Botticelli – “Madonna of the Book”

The Madonna of the Book is the greatest work of Sandro Botticelli, who lived at the same time as Leonardo da Vinci and Rafael Santi.

Botticelli in his work very often resorted to the image of the image of the Madonna. The painting “Madonna of the Book” stands apart in the artist’s work.

In the 15th century, a book was a luxury item, few could buy it, and even fewer could read. In the Middle Ages, it was believed that a person who could read was either a saint or a sorcerer. According to one version of art critics, the painting depicts Mary, who teaches the little Christ to read. Also, the researchers installed a book that Botticelli portrayed. This is “The Book of Hours of Mary”, with this the artist shows the primacy of the church and its significance.

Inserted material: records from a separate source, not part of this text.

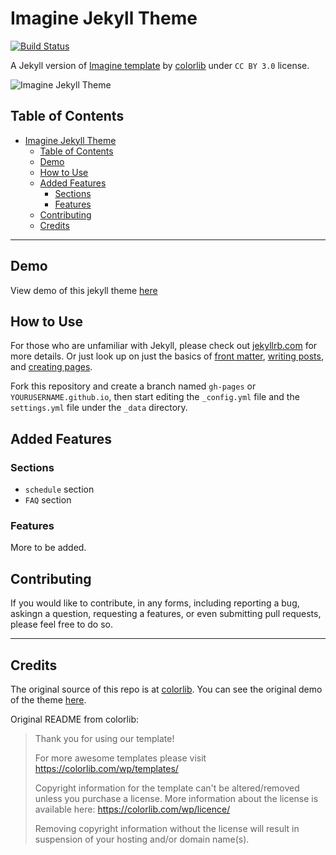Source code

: #  Imagine Jekyll Theme
  
  
[![Build Status](https://travis-ci.org/icheft/imagine-jekyll.svg?branch=master )](https://travis-ci.org/icheft/imagine-jekyll)
  
A Jekyll version of [Imagine template](https://colorlib.com/wp/template/imagine/ ) by [colorlib](https://colorlib.com/ ) under `CC BY 3.0` license.
  
![Imagine Jekyll Theme](https://i.imgur.com/ADeQpe0.png "Imagine Jekyll Theme")
  
##  Table of Contents
  
  
- [Imagine Jekyll Theme](#imagine-jekyll-theme)
  - [Table of Contents](#table-of-contents)
  - [Demo](#demo)
  - [How to Use](#how-to-use)
  - [Added Features](#added-features)
    - [Sections](#sections)
    - [Features](#features)
  - [Contributing](#contributing)
  - [Credits](#credits)
  
***
  
##  Demo
  
View demo of this jekyll theme [here](https://icheft.github.io/imagine-jekyll-theme )
  
##  How to Use
  
  
For those who are unfamiliar with Jekyll, please check out [jekyllrb.com](https://jekyllrb.com/ ) for more details. 
Or just look up on just the basics of [front matter](https://jekyllrb.com/docs/frontmatter/ ), [writing posts](https://jekyllrb.com/docs/posts/ ), 
and [creating pages](https://jekyllrb.com/docs/pages/ ).
  
Fork this repository and create a branch named `gh-pages` or `YOURUSERNAME.github.io`, then start editing the `_config.yml` file and the `settings.yml` file under the `_data` directory.
  
##  Added Features
  
  
###  Sections
  
+ `schedule` section
+ `FAQ` section
  
###  Features
  
More to be added. 
  
##  Contributing
  
  
If you would like to contribute, in any forms, including reporting a bug, askingn a question, requesting a features, or even submitting pull requests, please feel free to do so. 
  
***
  
##  Credits
  
The original source of this repo is at [colorlib](https://colorlib.com/wp/template/imagine/ ). You can see the original demo of the theme [here](https://colorlib.com/preview/theme/imagine/ ).
  
Original README from colorlib: 
  
> Thank you for using our template!
> 
> For more awesome templates please visit https://colorlib.com/wp/templates/
> 
> Copyright information for the template can't be altered/removed unless you purchase a license.
> More information about the license is available here: https://colorlib.com/wp/licence/
> 
> Removing copyright information without the license will result in suspension of your hosting and/or domain name(s).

The painting “Madonna of the Book” is full of symbols. Nails and a crown of thorns foreshadow the trials that fate has in store for the baby. Cherry berries are also symbolic. They symbolize eternal life in paradise for a person who leads a righteous life.

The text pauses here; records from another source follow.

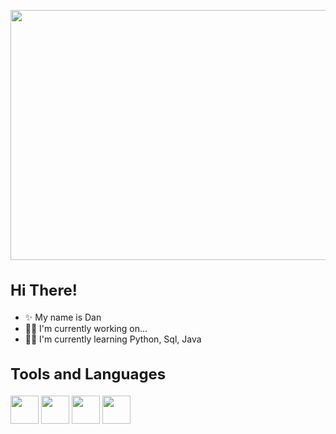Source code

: <img 
src="https://wallpaperaccess.com/full/42271.jpg" width="700" height= "400"/>


<span style="font-weight:400;font-size:16px">
    <h2>Hi There!</h2>
</span>


* ✨ My name is Dan
* 🐱‍🚀 I'm currently working on...
* 👨‍🎓 I'm currently learning Python, Sql, Java


<span style="font-weight:400;font-size:16px">
    <h2>Tools and Languages</h2>
</span>

<p>
<img 
src="https://cdn.jsdelivr.net/gh/devicons/devicon/icons/python/python-original.svg" width="45" height="45"/>
<img 
src="https://cdn.jsdelivr.net/gh/devicons/devicon/icons/mysql/mysql-original-wordmark.svg" width="45" height="45"/>
<img 
src="https://cdn.jsdelivr.net/gh/devicons/devicon/icons/java/java-original-wordmark.svg" width="45" height="45"/>
<img 
src="https://cdn.jsdelivr.net/gh/devicons/devicon/icons/googlecloud/googlecloud-original.svg" width="45" height="45"/>
</p>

In the later period of Botticelli’s work, the images in the paintings become more complex, emotions appear on their faces: sadness, uncertainty.

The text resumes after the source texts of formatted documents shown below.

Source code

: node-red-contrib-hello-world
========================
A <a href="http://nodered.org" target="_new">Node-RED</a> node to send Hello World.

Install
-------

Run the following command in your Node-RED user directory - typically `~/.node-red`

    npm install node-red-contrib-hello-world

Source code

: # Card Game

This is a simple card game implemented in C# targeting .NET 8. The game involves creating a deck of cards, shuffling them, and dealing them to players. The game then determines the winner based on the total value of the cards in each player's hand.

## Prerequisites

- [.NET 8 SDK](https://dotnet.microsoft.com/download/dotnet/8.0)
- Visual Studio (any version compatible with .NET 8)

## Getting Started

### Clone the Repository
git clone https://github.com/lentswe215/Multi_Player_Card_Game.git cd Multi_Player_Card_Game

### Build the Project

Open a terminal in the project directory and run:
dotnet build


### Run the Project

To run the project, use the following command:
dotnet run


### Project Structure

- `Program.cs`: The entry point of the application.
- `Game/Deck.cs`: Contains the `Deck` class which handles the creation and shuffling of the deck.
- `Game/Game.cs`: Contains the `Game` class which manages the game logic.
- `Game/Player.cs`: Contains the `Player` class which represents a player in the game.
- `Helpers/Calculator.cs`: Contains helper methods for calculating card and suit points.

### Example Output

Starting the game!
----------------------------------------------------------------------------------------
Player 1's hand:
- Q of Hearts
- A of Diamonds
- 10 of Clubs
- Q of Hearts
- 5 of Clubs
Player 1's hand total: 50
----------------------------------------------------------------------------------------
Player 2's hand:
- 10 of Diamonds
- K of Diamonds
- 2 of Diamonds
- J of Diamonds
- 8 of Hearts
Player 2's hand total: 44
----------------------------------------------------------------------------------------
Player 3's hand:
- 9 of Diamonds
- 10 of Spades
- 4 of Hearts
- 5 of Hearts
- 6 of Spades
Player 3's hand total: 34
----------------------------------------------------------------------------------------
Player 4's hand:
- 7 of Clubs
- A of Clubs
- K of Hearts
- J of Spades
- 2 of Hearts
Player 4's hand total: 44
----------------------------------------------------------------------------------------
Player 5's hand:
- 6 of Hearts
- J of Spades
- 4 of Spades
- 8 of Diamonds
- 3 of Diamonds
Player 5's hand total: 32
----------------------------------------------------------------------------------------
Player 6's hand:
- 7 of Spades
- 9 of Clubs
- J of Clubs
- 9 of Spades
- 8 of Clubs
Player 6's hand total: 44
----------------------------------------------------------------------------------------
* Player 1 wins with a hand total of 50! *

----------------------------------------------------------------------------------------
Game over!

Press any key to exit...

In the image of the Madonna, the artist is looking for the ideal of beauty. He creates her light, sublime, her whole appearance radiates harmony and spiritual beauty.

Year of painting: 1479.

Painting dimensions: no data.

Material: no data.

Writing technique: no data.

Genre: religious painting.

Style: early Renaissance.

Gallery: Poldi Pezzoli Museum, Milan, Italy.